L’aragosta alla brace è uno dei piatti più aristocratici
della cucina isolana.

L’aragosta all’algherese e alla catalana – lessata e servita con pomodori e cipolle, olio extra vergine, prezzemolo e succo di limone –, i calamari e i cefali ripieni con un trito di aglio, alici, pane grattugiato, olio extra vergine, sale e pepe, sono i piatti di mare più apprezzati.

I contorni sono numerosi e molto vari, come i carciofi con patate, le frittelle di finocchio, le melanzane in teglia con salsa di pomodoro, i fagioli alla gallurese con lardo, finocchietti selvatici e pomodoro, e la torta di fave, una frittata molto saporita di fave verdi sbucciate, uova e pane grattugiato.

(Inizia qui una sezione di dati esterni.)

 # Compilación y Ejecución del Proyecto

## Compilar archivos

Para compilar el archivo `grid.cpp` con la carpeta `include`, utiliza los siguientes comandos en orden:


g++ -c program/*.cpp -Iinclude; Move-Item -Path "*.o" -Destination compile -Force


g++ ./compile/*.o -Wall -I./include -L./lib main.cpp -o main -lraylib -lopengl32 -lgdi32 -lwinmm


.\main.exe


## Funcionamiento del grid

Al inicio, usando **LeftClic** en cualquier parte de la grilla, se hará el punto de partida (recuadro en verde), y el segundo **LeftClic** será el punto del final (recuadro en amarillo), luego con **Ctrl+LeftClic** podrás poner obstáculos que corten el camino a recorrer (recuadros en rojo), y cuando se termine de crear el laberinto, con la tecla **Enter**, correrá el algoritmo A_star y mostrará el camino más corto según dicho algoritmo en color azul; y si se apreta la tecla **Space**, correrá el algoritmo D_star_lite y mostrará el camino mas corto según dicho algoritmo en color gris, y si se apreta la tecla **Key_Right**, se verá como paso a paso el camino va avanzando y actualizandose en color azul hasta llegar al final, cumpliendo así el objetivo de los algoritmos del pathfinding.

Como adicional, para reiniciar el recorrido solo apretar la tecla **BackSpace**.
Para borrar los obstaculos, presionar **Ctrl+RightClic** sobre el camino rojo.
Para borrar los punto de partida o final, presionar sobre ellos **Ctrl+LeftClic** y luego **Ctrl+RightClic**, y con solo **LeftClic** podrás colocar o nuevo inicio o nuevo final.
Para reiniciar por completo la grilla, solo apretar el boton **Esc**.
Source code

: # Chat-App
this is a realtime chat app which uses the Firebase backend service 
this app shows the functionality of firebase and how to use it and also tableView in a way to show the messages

La grande produzione di latte di pecora permette di ottenere un’ampia gamma di latticini freschi come la ricotta, i ricottoli e la ricotta forte, o di formaggi più stagionati come i DOP fiore sardo e pecorino sardo, con toni decisamente più piccanti, oltre alla maggiore produzione di pecorino romano. E ancora caprini e canestrati, peretta e merca, dal gusto dolce e delicato il primo giorno, che diventa poi leggermente acidulo.

Formaggio e miele creano intriganti intrecci
di sapori in tanti dolcetti sardi.

Si arriva così ai dolcetti finali, spesso arricchiti con miele e formaggio, come le famose seadas, ravioli ripieni di formaggio fresco inacidito, fritti e serviti cosparsi di miele millefiori. La torta di ricotta è arricchita con mandorle, noci e uva passa, gli zippulas sono preparati con farina, zucchero, uova, lievito di birra, ricotta, patate e scorza d’arancia.

E poi i pistollos, i papassinos, le cascheddas, le casadinas, i mustazzolus e il torrone, prodotti artigianalmente in tutta la Sardegna. Gli amaretti oristanesi sono fatti con mandorle dolci e amare tritate, zucchero e albume d’uovo montato, così come i suspirus, mandorle macinate e cotte con zucchero, lavorate in forma di palline e cotte nel forno. L’aranzada è un torrone con miele, mandorle tritate e scorze d’arancia, mentre la tumbada è preparata con latte, uova, zucchero, burro, limone, vaniglia e amaretti. Quanto miele nei dolci sardi! E, su tutti, il famoso miele di corbezzolo di Ales, da gustare da solo o su una semplice fettina di pane.